-- DESCRIPTION OF THE TASK --
For this exercise, retype all the data exactly and exclude every image.
(SOURCE DATA Opens)
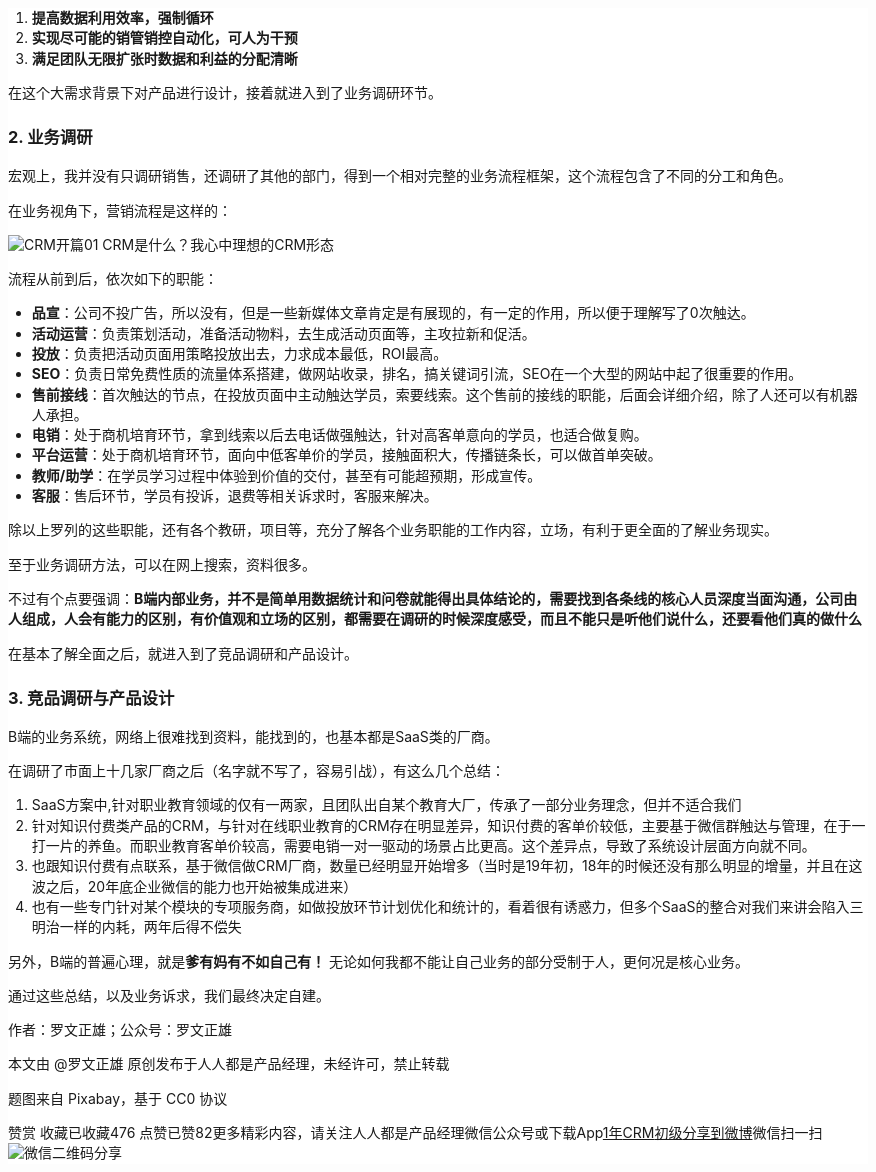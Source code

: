 1.  **提高数据利用效率，强制循环**
2.  **实现尽可能的销管销控自动化，可人为干预**
3.  **满足团队无限扩张时数据和利益的分配清晰**

在这个大需求背景下对产品进行设计，接着就进入到了业务调研环节。

### 2\. 业务调研

宏观上，我并没有只调研销售，还调研了其他的部门，得到一个相对完整的业务流程框架，这个流程包含了不同的分工和角色。

在业务视角下，营销流程是这样的：

![CRM开篇01 CRM是什么？我心中理想的CRM形态](https://image.woshipm.com/wp-files/2021/11/KTdo1H9bVScd0QSnUwbX.jpeg)

流程从前到后，依次如下的职能：

*   **品宣**：公司不投广告，所以没有，但是一些新媒体文章肯定是有展现的，有一定的作用，所以便于理解写了0次触达。
*   **活动运营**：负责策划活动，准备活动物料，去生成活动页面等，主攻拉新和促活。
*   **投放**：负责把活动页面用策略投放出去，力求成本最低，ROI最高。
*   **SEO**：负责日常免费性质的流量体系搭建，做网站收录，排名，搞关键词引流，SEO在一个大型的网站中起了很重要的作用。
*   **售前接线**：首次触达的节点，在投放页面中主动触达学员，索要线索。这个售前的接线的职能，后面会详细介绍，除了人还可以有机器人承担。
*   **电销**：处于商机培育环节，拿到线索以后去电话做强触达，针对高客单意向的学员，也适合做复购。
*   **平台运营**：处于商机培育环节，面向中低客单价的学员，接触面积大，传播链条长，可以做首单突破。
*   **教师/助学**：在学员学习过程中体验到价值的交付，甚至有可能超预期，形成宣传。
*   **客服**：售后环节，学员有投诉，退费等相关诉求时，客服来解决。

除以上罗列的这些职能，还有各个教研，项目等，充分了解各个业务职能的工作内容，立场，有利于更全面的了解业务现实。

至于业务调研方法，可以在网上搜索，资料很多。

不过有个点要强调：**B端内部业务，并不是简单用数据统计和问卷就能得出具体结论的，需要找到各条线的核心人员深度当面沟通，公司由人组成，人会有能力的区别，有价值观和立场的区别，都需要在调研的时候深度感受，而且不能只是听他们说什么，还要看他们真的做什么**

在基本了解全面之后，就进入到了竞品调研和产品设计。

### 3\. 竞品调研与产品设计

B端的业务系统，网络上很难找到资料，能找到的，也基本都是SaaS类的厂商。

在调研了市面上十几家厂商之后（名字就不写了，容易引战），有这么几个总结：

1.  SaaS方案中,针对职业教育领域的仅有一两家，且团队出自某个教育大厂，传承了一部分业务理念，但并不适合我们
2.  针对知识付费类产品的CRM，与针对在线职业教育的CRM存在明显差异，知识付费的客单价较低，主要基于微信群触达与管理，在于一打一片的养鱼。而职业教育客单价较高，需要电销一对一驱动的场景占比更高。这个差异点，导致了系统设计层面方向就不同。
3.  也跟知识付费有点联系，基于微信做CRM厂商，数量已经明显开始增多（当时是19年初，18年的时候还没有那么明显的增量，并且在这波之后，20年底企业微信的能力也开始被集成进来）
4.  也有一些专门针对某个模块的专项服务商，如做投放环节计划优化和统计的，看着很有诱惑力，但多个SaaS的整合对我们来讲会陷入三明治一样的内耗，两年后得不偿失

另外，B端的普遍心理，就是**爹有妈有不如自己有！** 无论如何我都不能让自己业务的部分受制于人，更何况是核心业务。

通过这些总结，以及业务诉求，我们最终决定自建。

作者：罗文正雄；公众号：罗文正雄

本文由 @罗文正雄 原创发布于人人都是产品经理，未经许可，禁止转载

题图来自 Pixabay，基于 CC0 协议

赞赏 收藏已收藏476 点赞已赞82更多精彩内容，请关注人人都是产品经理微信公众号或下载App[1年](https://www.woshipm.com/tag/1%e5%b9%b4)[CRM](https://www.woshipm.com/tag/crm)[初级](https://www.woshipm.com/tag/%e5%88%9d%e7%ba%a7)[分享到微博](https://service.weibo.com/share/share.php?appkey=2775287854&title=CRM系列01：CRM是什么？我心中理想的CRM形态&url=https://www.woshipm.com/pmd/5223865.html&pic=https://image.yunyingpai.com/wp/2021/11/18wimldKLVHw7pJztaGh.png)微信扫一扫![微信二维码](https://api.pwmqr.com/qrcode/create/?url=https://www.woshipm.com/pmd/5223865.html)分享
(SOURCE DATA Closes)
-- REPLY TO THE EXERCISE --
Source code

: 1.  **提高数据利用效率，强制循环**
2.  **实现尽可能的销管销控自动化，可人为干预**
3.  **满足团队无限扩张时数据和利益的分配清晰**

在这个大需求背景下对产品进行设计，接着就进入到了业务调研环节。

### 2\. 业务调研

宏观上，我并没有只调研销售，还调研了其他的部门，得到一个相对完整的业务流程框架，这个流程包含了不同的分工和角色。

在业务视角下，营销流程是这样的：

![CRM开篇01 CRM是什么？我心中理想的CRM形态](https://image.woshipm.com/wp-files/2021/11/KTdo1H9bVScd0QSnUwbX.jpeg)

流程从前到后，依次如下的职能：

*   **品宣**：公司不投广告，所以没有，但是一些新媒体文章肯定是有展现的，有一定的作用，所以便于理解写了0次触达。
*   **活动运营**：负责策划活动，准备活动物料，去生成活动页面等，主攻拉新和促活。
*   **投放**：负责把活动页面用策略投放出去，力求成本最低，ROI最高。
*   **SEO**：负责日常免费性质的流量体系搭建，做网站收录，排名，搞关键词引流，SEO在一个大型的网站中起了很重要的作用。
*   **售前接线**：首次触达的节点，在投放页面中主动触达学员，索要线索。这个售前的接线的职能，后面会详细介绍，除了人还可以有机器人承担。
*   **电销**：处于商机培育环节，拿到线索以后去电话做强触达，针对高客单意向的学员，也适合做复购。
*   **平台运营**：处于商机培育环节，面向中低客单价的学员，接触面积大，传播链条长，可以做首单突破。
*   **教师/助学**：在学员学习过程中体验到价值的交付，甚至有可能超预期，形成宣传。
*   **客服**：售后环节，学员有投诉，退费等相关诉求时，客服来解决。

除以上罗列的这些职能，还有各个教研，项目等，充分了解各个业务职能的工作内容，立场，有利于更全面的了解业务现实。

至于业务调研方法，可以在网上搜索，资料很多。

不过有个点要强调：**B端内部业务，并不是简单用数据统计和问卷就能得出具体结论的，需要找到各条线的核心人员深度当面沟通，公司由人组成，人会有能力的区别，有价值观和立场的区别，都需要在调研的时候深度感受，而且不能只是听他们说什么，还要看他们真的做什么**

在基本了解全面之后，就进入到了竞品调研和产品设计。

### 3\. 竞品调研与产品设计

B端的业务系统，网络上很难找到资料，能找到的，也基本都是SaaS类的厂商。

在调研了市面上十几家厂商之后（名字就不写了，容易引战），有这么几个总结：

1.  SaaS方案中,针对职业教育领域的仅有一两家，且团队出自某个教育大厂，传承了一部分业务理念，但并不适合我们
2.  针对知识付费类产品的CRM，与针对在线职业教育的CRM存在明显差异，知识付费的客单价较低，主要基于微信群触达与管理，在于一打一片的养鱼。而职业教育客单价较高，需要电销一对一驱动的场景占比更高。这个差异点，导致了系统设计层面方向就不同。
3.  也跟知识付费有点联系，基于微信做CRM厂商，数量已经明显开始增多（当时是19年初，18年的时候还没有那么明显的增量，并且在这波之后，20年底企业微信的能力也开始被集成进来）
4.  也有一些专门针对某个模块的专项服务商，如做投放环节计划优化和统计的，看着很有诱惑力，但多个SaaS的整合对我们来讲会陷入三明治一样的内耗，两年后得不偿失

另外，B端的普遍心理，就是**爹有妈有不如自己有！** 无论如何我都不能让自己业务的部分受制于人，更何况是核心业务。

通过这些总结，以及业务诉求，我们最终决定自建。

作者：罗文正雄；公众号：罗文正雄

本文由 @罗文正雄 原创发布于人人都是产品经理，未经许可，禁止转载

题图来自 Pixabay，基于 CC0 协议

赞赏 收藏已收藏476 点赞已赞82更多精彩内容，请关注人人都是产品经理微信公众号或下载App[1年](https://www.woshipm.com/tag/1%e5%b9%b4)[CRM](https://www.woshipm.com/tag/crm)[初级](https://www.woshipm.com/tag/%e5%88%9d%e7%ba%a7)[分享到微博](https://service.weibo.com/share/share.php?appkey=2775287854&title=CRM系列01：CRM是什么？我心中理想的CRM形态&url=https://www.woshipm.com/pmd/5223865.html&pic=https://image.yunyingpai.com/wp/2021/11/18wimldKLVHw7pJztaGh.png)微信扫一扫![微信二维码](https://api.pwmqr.com/qrcode/create/?url=https://www.woshipm.com/pmd/5223865.html)分享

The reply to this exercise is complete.